*What is expected*:
From the line that includes "The methods to" to the closing line of the data, please transcribe every line exactly and add nothing.

*Data to examine*:

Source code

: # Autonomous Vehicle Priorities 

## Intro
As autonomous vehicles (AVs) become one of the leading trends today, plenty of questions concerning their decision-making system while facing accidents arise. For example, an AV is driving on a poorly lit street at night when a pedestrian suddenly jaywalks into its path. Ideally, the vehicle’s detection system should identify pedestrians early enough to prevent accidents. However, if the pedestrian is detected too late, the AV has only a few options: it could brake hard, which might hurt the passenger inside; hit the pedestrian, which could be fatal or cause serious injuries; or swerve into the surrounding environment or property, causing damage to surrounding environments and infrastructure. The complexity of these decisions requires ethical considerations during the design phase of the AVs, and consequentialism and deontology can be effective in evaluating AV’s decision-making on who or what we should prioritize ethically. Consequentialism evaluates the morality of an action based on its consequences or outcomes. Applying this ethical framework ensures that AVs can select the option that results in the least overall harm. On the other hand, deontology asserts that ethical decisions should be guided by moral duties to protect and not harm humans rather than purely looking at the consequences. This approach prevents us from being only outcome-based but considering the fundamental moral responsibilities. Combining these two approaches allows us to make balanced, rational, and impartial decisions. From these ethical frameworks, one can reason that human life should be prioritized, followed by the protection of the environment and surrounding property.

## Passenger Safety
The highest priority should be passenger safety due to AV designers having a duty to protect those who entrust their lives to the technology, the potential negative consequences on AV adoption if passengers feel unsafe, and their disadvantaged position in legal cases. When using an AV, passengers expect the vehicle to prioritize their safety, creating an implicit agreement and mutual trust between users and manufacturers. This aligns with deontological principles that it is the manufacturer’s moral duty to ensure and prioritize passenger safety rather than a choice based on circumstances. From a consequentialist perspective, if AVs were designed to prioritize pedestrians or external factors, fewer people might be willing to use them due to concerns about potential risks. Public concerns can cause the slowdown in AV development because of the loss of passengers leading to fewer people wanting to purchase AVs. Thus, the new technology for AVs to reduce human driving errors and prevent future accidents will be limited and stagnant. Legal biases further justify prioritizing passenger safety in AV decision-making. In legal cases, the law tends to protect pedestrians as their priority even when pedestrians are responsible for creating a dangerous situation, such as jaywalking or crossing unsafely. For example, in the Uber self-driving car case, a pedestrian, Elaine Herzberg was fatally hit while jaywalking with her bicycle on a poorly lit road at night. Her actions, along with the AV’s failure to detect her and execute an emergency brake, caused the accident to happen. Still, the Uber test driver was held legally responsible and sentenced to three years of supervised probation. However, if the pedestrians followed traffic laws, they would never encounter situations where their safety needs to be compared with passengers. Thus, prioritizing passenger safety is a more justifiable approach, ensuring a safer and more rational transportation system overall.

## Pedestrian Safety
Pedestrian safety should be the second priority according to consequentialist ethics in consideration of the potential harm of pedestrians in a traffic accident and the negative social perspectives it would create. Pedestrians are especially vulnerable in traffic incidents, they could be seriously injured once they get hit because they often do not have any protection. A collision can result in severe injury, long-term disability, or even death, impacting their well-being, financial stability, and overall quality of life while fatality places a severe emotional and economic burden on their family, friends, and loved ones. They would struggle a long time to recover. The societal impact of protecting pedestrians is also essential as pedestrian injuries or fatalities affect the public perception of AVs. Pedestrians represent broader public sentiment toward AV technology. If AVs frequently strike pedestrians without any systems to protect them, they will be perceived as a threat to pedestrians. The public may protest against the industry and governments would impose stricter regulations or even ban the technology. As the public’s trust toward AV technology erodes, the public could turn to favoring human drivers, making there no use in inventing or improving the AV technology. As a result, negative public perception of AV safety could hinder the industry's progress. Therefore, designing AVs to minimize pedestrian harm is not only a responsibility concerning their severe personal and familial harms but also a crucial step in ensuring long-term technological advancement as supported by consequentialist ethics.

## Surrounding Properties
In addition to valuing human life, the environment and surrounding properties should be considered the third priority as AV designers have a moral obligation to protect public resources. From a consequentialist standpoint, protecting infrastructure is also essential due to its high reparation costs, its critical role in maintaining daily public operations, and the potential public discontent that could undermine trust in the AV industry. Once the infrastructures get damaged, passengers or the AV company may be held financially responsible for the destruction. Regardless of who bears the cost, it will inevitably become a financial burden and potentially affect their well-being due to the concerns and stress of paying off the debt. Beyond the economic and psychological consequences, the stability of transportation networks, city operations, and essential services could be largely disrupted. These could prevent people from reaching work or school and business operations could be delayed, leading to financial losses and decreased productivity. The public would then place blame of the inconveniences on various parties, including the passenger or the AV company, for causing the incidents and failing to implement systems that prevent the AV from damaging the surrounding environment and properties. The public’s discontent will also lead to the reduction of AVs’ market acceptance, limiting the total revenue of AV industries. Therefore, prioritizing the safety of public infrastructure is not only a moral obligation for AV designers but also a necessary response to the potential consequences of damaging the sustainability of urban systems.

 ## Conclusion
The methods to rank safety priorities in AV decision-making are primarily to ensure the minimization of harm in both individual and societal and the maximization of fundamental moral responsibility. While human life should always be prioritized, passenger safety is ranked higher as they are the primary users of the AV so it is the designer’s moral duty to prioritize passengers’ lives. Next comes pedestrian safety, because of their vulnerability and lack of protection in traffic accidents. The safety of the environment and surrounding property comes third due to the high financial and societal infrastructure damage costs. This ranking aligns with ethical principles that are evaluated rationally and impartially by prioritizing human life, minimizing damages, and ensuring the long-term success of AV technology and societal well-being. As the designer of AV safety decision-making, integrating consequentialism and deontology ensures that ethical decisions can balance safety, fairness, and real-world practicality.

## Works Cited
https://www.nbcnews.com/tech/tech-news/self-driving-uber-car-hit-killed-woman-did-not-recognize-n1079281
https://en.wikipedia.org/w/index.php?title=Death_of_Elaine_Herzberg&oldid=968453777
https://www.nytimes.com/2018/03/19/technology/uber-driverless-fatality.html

*Result of the exercise*:
The methods to rank safety priorities in AV decision-making are primarily to ensure the minimization of harm in both individual and societal and the maximization of fundamental moral responsibility. While human life should always be prioritized, passenger safety is ranked higher as they are the primary users of the AV so it is the designer’s moral duty to prioritize passengers’ lives. Next comes pedestrian safety, because of their vulnerability and lack of protection in traffic accidents. The safety of the environment and surrounding property comes third due to the high financial and societal infrastructure damage costs. This ranking aligns with ethical principles that are evaluated rationally and impartially by prioritizing human life, minimizing damages, and ensuring the long-term success of AV technology and societal well-being. As the designer of AV safety decision-making, integrating consequentialism and deontology ensures that ethical decisions can balance safety, fairness, and real-world practicality.

## Works Cited
https://www.nbcnews.com/tech/tech-news/self-driving-uber-car-hit-killed-woman-did-not-recognize-n1079281
https://en.wikipedia.org/w/index.php?title=Death_of_Elaine_Herzberg&oldid=968453777
https://www.nytimes.com/2018/03/19/technology/uber-driverless-fatality.html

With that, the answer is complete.